Crime Library: Criminal Minds and Methods

Cleveland's Killer Celebrities, Part 1

Bullets Can't
Kill Danny

One of the waste haulers, Mike Frato, had been a friend of Greene's. Until, that is, he organized a legitimate trade group, the Cuyahoga County Waste Haulers Association.

Nearly all the others joined him. The Solid Waste Guild fell apart.

In 1971, Frato's Cadillac was destroyed by a bomb. There was a body inside, but it was that of Art Sneperger, one of Greene's men. Sneperger had been careless with the bomb he was trying to plant. Either that or Greene had pushed the detonator early because he suspected Sneperger of being a police informant.

A month later, Frato was shot and killed in his car.
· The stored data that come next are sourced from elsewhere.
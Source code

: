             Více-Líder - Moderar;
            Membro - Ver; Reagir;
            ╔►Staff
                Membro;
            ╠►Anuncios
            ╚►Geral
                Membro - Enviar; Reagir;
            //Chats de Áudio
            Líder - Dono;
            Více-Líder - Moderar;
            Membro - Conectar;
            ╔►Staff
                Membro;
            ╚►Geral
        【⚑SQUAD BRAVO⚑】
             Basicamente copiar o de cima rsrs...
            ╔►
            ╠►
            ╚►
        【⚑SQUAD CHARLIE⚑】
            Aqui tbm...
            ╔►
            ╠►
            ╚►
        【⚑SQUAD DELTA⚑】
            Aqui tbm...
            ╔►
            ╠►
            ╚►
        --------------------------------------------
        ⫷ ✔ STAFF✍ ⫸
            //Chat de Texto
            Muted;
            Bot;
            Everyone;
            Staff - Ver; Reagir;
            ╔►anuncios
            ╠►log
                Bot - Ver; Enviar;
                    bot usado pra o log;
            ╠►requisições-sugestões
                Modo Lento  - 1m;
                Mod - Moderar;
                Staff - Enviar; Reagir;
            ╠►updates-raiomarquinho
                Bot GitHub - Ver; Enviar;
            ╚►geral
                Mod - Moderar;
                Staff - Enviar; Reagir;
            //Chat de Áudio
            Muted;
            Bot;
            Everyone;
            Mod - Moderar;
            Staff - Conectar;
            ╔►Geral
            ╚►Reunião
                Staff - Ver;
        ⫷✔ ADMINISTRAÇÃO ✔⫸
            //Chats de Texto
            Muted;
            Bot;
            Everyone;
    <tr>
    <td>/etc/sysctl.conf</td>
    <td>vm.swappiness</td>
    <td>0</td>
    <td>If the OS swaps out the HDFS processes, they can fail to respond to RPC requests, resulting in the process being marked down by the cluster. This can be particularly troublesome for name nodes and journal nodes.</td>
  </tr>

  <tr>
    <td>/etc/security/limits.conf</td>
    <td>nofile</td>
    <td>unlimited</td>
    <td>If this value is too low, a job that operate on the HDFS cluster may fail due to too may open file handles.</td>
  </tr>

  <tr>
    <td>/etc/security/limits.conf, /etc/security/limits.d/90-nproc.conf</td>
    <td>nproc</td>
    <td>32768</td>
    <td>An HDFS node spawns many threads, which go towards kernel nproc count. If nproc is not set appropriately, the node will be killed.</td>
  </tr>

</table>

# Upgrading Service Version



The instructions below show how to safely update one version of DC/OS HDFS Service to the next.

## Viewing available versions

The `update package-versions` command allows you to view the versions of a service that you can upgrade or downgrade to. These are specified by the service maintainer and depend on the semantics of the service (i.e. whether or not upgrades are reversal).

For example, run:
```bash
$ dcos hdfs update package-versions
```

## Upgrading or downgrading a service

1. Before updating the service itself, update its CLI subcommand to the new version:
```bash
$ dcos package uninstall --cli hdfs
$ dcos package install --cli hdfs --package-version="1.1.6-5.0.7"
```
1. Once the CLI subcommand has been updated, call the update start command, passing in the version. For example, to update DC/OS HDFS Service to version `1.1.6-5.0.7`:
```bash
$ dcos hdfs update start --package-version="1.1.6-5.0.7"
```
Police immediately picked up Greene.

He admitted he had killed Frato, but said it was self-defense. He had been jogging in a park when a car pulled up, he said. A man leaned out the window and fired at Greene. It was Frato.

Greene dropped to the ground, pulled a pistol from his sweat pants and fired two quick shots. One of them hit Frato in the temple, killing him.

Police quickly arrested Greene, but the evidence backed his story that he was acting in self-defense. He was released.

Not long after, somebody else shot at Greene in the park. Porrello describes what happened:

But instead of ducking to the ground, Danny pulled out his revolver and started shooting, while running toward his would-be assassin, in complete disregard for his own safety. The tactic worked. The sniper fled and was never positively identified.